Chapter 11
I stopped to change into casual black leggings under a green t-shirt, with plain socks, and a pair of green trainers. Not only did I want to be comfortable for this conversation, but I was planning on getting in some practice after this gathering of my friends and allies.
Ariana and Emrys were just arriving through one of the Hall's inner doors as I walked through the halls toward the garden. Ken was there to let them in and had just finished welcoming them as I rounded a corner and almost ran into them.
Ariana Pendragon - yes, that Pendragon, and apparently Arthur's daughter with Guinevere - was dressed as she usually was…blue jeans and an off-white Henley under a leather bomber jacket, and she wore a pair of what she'd informed me were Dr. Martens 1460's. I kept meaning to get myself a pair - she said they were very comfortable once broken in and exceptionally durable - but somehow hadn't gotten around to it yet. I'd just been too busy.
(Or, as D.T. had jokingly suggested one morning while we were out jogging, I perhaps wasn't comfortable casually spending even a comparatively minuscule amount of the absurd fortune at my disposal. She was probably more right than I wanted to admit.)
Ariana's golden hair was usually cut short, but had grown out a bit since the last time I'd seen her and now hung almost below her ears. A hand and a half longsword, its well-worn leather grip bracketed by Celtic knot engravings and a slightly curved cruciform cross-guard, hung at her left hip. Her gray eyes looked at me with obvious curiosity, but she didn't ask any questions yet.
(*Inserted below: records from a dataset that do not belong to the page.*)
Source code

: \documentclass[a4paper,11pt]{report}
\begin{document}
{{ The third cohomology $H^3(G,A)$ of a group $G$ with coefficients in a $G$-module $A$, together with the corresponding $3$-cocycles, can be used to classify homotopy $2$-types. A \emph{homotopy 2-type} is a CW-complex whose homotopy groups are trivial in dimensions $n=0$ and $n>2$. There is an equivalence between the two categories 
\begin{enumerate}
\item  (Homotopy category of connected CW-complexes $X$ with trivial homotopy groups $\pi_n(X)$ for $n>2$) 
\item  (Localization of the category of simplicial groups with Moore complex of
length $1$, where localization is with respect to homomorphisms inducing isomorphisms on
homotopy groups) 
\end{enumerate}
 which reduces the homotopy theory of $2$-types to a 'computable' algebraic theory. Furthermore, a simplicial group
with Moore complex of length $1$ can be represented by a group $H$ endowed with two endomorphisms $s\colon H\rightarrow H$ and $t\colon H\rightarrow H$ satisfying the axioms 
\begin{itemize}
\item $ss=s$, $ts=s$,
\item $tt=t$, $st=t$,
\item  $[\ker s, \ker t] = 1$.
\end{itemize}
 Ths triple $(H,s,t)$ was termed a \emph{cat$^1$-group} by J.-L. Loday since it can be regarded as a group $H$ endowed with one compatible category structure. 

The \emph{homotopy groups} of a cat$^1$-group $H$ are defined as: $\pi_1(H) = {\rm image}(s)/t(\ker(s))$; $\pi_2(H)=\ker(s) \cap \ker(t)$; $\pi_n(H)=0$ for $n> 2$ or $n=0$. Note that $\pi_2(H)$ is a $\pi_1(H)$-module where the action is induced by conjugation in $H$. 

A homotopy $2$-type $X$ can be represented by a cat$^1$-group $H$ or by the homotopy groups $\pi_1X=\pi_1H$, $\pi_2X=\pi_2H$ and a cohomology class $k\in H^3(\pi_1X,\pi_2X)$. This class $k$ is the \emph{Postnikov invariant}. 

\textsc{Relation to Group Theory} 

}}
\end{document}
Emrys Hawkins, who was apparently the Merlin, just over-rejuvenated, was beside her as always. His brown hair was still impossibly messy and failing to cover his pointed ears. His bright amber eyes were still far, far too old for his teenage face, and he was largely dressed the same as Ariana, except that he carried a plain wooden staff instead of a sword, and his t-shirt had a large Autobot logo on it.
"Transformers?" I asked. "Really?"
He lifted his chin and replied loftily. "At its best, it tells stories about two alien cultures learning to live together, and about how two similar desires can have radically different outcomes depending on how they're acted on. You can understand why those themes might appeal to a changeling like me."
Ariana rolled her eyes. "He's going through a phase. This month it's giant robots smashing into other giant robots. You should've seen him when he discovered Pacific Rim."
"Anyway," Emrys said, ignoring Ariana. "You recognized it."
I shrugged. "Transformers: Prime landed when I was about thirteen, and the boys at the orphanage liked to watch it after school. I did too, to be honest. It was usually very well written, and I could listen to Peter Cullen read a dictionary."
"Entirely fair," Emrys said with a nod. "And that was one of the better ones."
Together, we walked down the hall, with Ken in the lead. "So," Ariana asked, "what's this all about?"
"You won't believe me when I tell you," I said, "and I'd rather not have to explain it more than once. I hope I didn't pull you away from anything important."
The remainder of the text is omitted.